* **Task to complete**:
Every line from the one with "be handled simultaneously." to the one with "The system can", including those two, is to be copied exactly; all other lines of the entries below are left out.

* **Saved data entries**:
━━━━━━━━━━━━━━━━━━━━

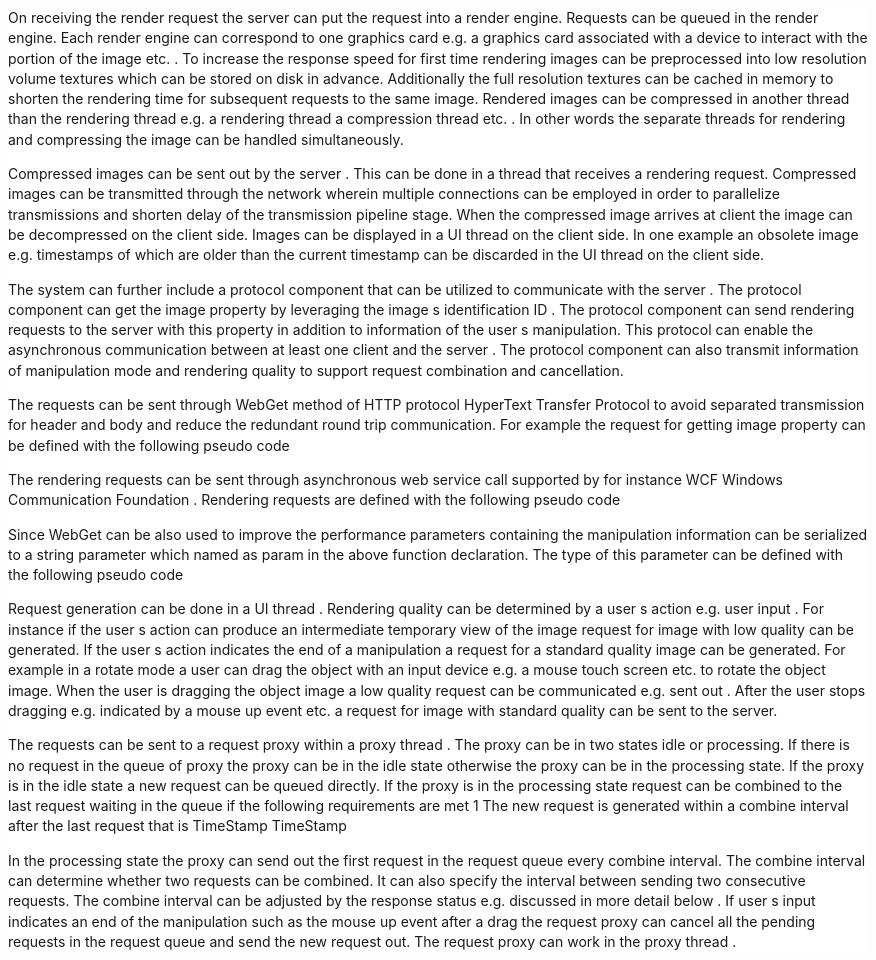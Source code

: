 On receiving the render request the server can put the request into a render engine. Requests can be queued in the render engine. Each render engine can correspond to one graphics card e.g. a graphics card associated with a device to interact with the portion of the image etc. . To increase the response speed for first time rendering images can be preprocessed into low resolution volume textures which can be stored on disk in advance. Additionally the full resolution textures can be cached in memory to shorten the rendering time for subsequent requests to the same image. Rendered images can be compressed in another thread than the rendering thread e.g. a rendering thread a compression thread etc. . In other words the separate threads for rendering and compressing the image can be handled simultaneously.

Compressed images can be sent out by the server . This can be done in a thread that receives a rendering request. Compressed images can be transmitted through the network wherein multiple connections can be employed in order to parallelize transmissions and shorten delay of the transmission pipeline stage. When the compressed image arrives at client the image can be decompressed on the client side. Images can be displayed in a UI thread on the client side. In one example an obsolete image e.g. timestamps of which are older than the current timestamp can be discarded in the UI thread on the client side.

The system can further include a protocol component that can be utilized to communicate with the server . The protocol component can get the image property by leveraging the image s identification ID . The protocol component can send rendering requests to the server with this property in addition to information of the user s manipulation. This protocol can enable the asynchronous communication between at least one client and the server . The protocol component can also transmit information of manipulation mode and rendering quality to support request combination and cancellation.

The requests can be sent through WebGet method of HTTP protocol HyperText Transfer Protocol to avoid separated transmission for header and body and reduce the redundant round trip communication. For example the request for getting image property can be defined with the following pseudo code 

The rendering requests can be sent through asynchronous web service call supported by for instance WCF Windows Communication Foundation . Rendering requests are defined with the following pseudo code 

Since WebGet can be also used to improve the performance parameters containing the manipulation information can be serialized to a string parameter which named as param in the above function declaration. The type of this parameter can be defined with the following pseudo code 

Request generation can be done in a UI thread . Rendering quality can be determined by a user s action e.g. user input . For instance if the user s action can produce an intermediate temporary view of the image request for image with low quality can be generated. If the user s action indicates the end of a manipulation a request for a standard quality image can be generated. For example in a rotate mode a user can drag the object with an input device e.g. a mouse touch screen etc. to rotate the object image. When the user is dragging the object image a low quality request can be communicated e.g. sent out . After the user stops dragging e.g. indicated by a mouse up event etc. a request for image with standard quality can be sent to the server.

The requests can be sent to a request proxy within a proxy thread . The proxy can be in two states idle or processing. If there is no request in the queue of proxy the proxy can be in the idle state otherwise the proxy can be in the processing state. If the proxy is in the idle state a new request can be queued directly. If the proxy is in the processing state request can be combined to the last request waiting in the queue if the following requirements are met 1 The new request is generated within a combine interval after the last request that is TimeStamp TimeStamp

In the processing state the proxy can send out the first request in the request queue every combine interval. The combine interval can determine whether two requests can be combined. It can also specify the interval between sending two consecutive requests. The combine interval can be adjusted by the response status e.g. discussed in more detail below . If user s input indicates an end of the manipulation such as the mouse up event after a drag the request proxy can cancel all the pending requests in the request queue and send the new request out. The request proxy can work in the proxy thread .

━━━━━━━━━━━━━━━━━━━━

* **Written solution**:
: On receiving the render request the server can put the request into a render engine. Requests can be queued in the render engine. Each render engine can correspond to one graphics card e.g. a graphics card associated with a device to interact with the portion of the image etc. . To increase the response speed for first time rendering images can be preprocessed into low resolution volume textures which can be stored on disk in advance. Additionally the full resolution textures can be cached in memory to shorten the rendering time for subsequent requests to the same image. Rendered images can be compressed in another thread than the rendering thread e.g. a rendering thread a compression thread etc. . In other words the separate threads for rendering and compressing the image can be handled simultaneously.

Compressed images can be sent out by the server . This can be done in a thread that receives a rendering request. Compressed images can be transmitted through the network wherein multiple connections can be employed in order to parallelize transmissions and shorten delay of the transmission pipeline stage. When the compressed image arrives at client the image can be decompressed on the client side. Images can be displayed in a UI thread on the client side. In one example an obsolete image e.g. timestamps of which are older than the current timestamp can be discarded in the UI thread on the client side.

The system can further include a protocol component that can be utilized to communicate with the server . The protocol component can get the image property by leveraging the image s identification ID . The protocol component can send rendering requests to the server with this property in addition to information of the user s manipulation. This protocol can enable the asynchronous communication between at least one client and the server . The protocol component can also transmit information of manipulation mode and rendering quality to support request combination and cancellation.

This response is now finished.